Fallopian tube tumors refer to neoplasms originating in the fallopian tube or its mesosalpinx. These are the least common tumors of the female reproductive system. Compared to malignant tumors of the fallopian tube, benign tumors are even rarer. Advances in pathology and molecular biology have increasingly supported the notion that serous tubal intraepithelial carcinoma (STIC) is the origin of high-grade serous ovarian carcinoma and primary peritoneal carcinoma. Clinical management often groups ovarian cancer, fallopian tube cancer, and primary peritoneal cancer together, applying consistent treatment principles.
Pathology
Benign Fallopian Tube Tumors
Benign tumors of the fallopian tube are rare and typically occur in women of reproductive age. These tumors are usually unilateral and predominantly located in the mesosalpinx, although some protrude into the tubal lumen. They most commonly occur at the fimbrial end, followed by the ampulla. The pathological types are diverse, with literature most frequently reporting adenomatoid tumors. Other epithelial tumor types include serous cystadenofibroma, papilloma, and Müllerian duct cysts. Stromal tumors such as leiomyoma, hemangioma, and lipoma, as well as germ cell-derived mature teratomas, have also been observed.

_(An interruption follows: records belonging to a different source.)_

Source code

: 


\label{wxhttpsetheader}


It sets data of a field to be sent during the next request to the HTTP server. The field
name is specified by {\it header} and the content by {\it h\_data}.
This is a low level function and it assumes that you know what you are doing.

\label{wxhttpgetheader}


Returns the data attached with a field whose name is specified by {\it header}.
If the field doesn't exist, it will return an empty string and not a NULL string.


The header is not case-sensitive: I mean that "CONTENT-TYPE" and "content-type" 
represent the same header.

Malignant Fallopian Tube Tumors
These are most commonly fallopian tube carcinomas originating from the tubal mucosal epithelium. Historically, they were estimated to account for approximately 1 in 50 cases of ovarian cancer. However, advances in pathology and molecular biology have increasingly shown that serous tubal intraepithelial carcinoma (STIC) is a common origin of fallopian tube carcinoma, high-grade serous ovarian carcinoma, and primary peritoneal carcinoma. As a result, the true incidence of fallopian tube carcinoma may have been significantly underestimated. Fallopian tube carcinoma is mostly unilateral, with the ampulla being the most common site, followed by the fimbria. Affected segments appear thickened and "sausage-shaped." Upon cross-section, the lumen often contains papillary or exophytic growths, which are grayish-white or grayish-red in color, with or without accompanying hematosalpinx or hydrosalpinx. Microscopically, the mucosal layer is replaced by tumor cells with significant nuclear atypia, abundant chromatin, and frequent mitotic figures, forming papillary and glandular structures. The most common histological type is high-grade serous carcinoma. Less common types include mucinous carcinoma, endometrioid carcinoma, clear cell carcinoma, transitional cell carcinoma, and undifferentiated carcinoma. Most tumors are poorly differentiated.
Diagnosis
Benign tumors of the fallopian tube typically lack specific clinical symptoms. Most patients are asymptomatic, and due to their rarity, these tumors are challenging to diagnose preoperatively and are often misdiagnosed. The classic "triad" associated with fallopian tube carcinoma includes vaginal discharge, a palpable pelvic mass, and cramping lower abdominal pain, though these features are only present in 5% to 20% of cases. Sonographically, "sausage-shaped" cystic or cyst-solid masses are considered characteristic of fallopian tube carcinoma. However, when fluid from the fallopian tube enters the uterus or peritoneal cavity, the mass may appear solid on ultrasound. The preoperative misdiagnosis rate for fallopian tube carcinoma is high. If a patient exhibits abnormal cervical cytology but has negative HPV testing, colposcopy, cervical biopsy, and endometrial curettage, discrepancies among these results should raise suspicion of primary fallopian tube carcinoma. Additionally, psammoma bodies identified on cervical smears can indicate gynecologic malignancy, warranting further detailed examination. The definitive diagnosis of fallopian tube tumors relies on histopathological evaluation.
Treatment
Benign Fallopian Tube Tumors
Surgical removal is curative for benign fallopian tube tumors. For patients with fertility requirements, tumor location, nature, extent of involvement, and patency of the contralateral fallopian tube should be considered to determine whether to perform tumor resection, partial salpingectomy, or total salpingectomy. Simple salpingectomy does not affect ovarian blood supply or endocrine function. After completing childbearing, concurrent bilateral salpingectomy during gynecological surgeries is recommended to reduce the risk of high-grade serous cancer in the fallopian tube and ovary.
Malignant Fallopian Tube Tumors
The principles of treatment follow those for malignant ovarian tumors.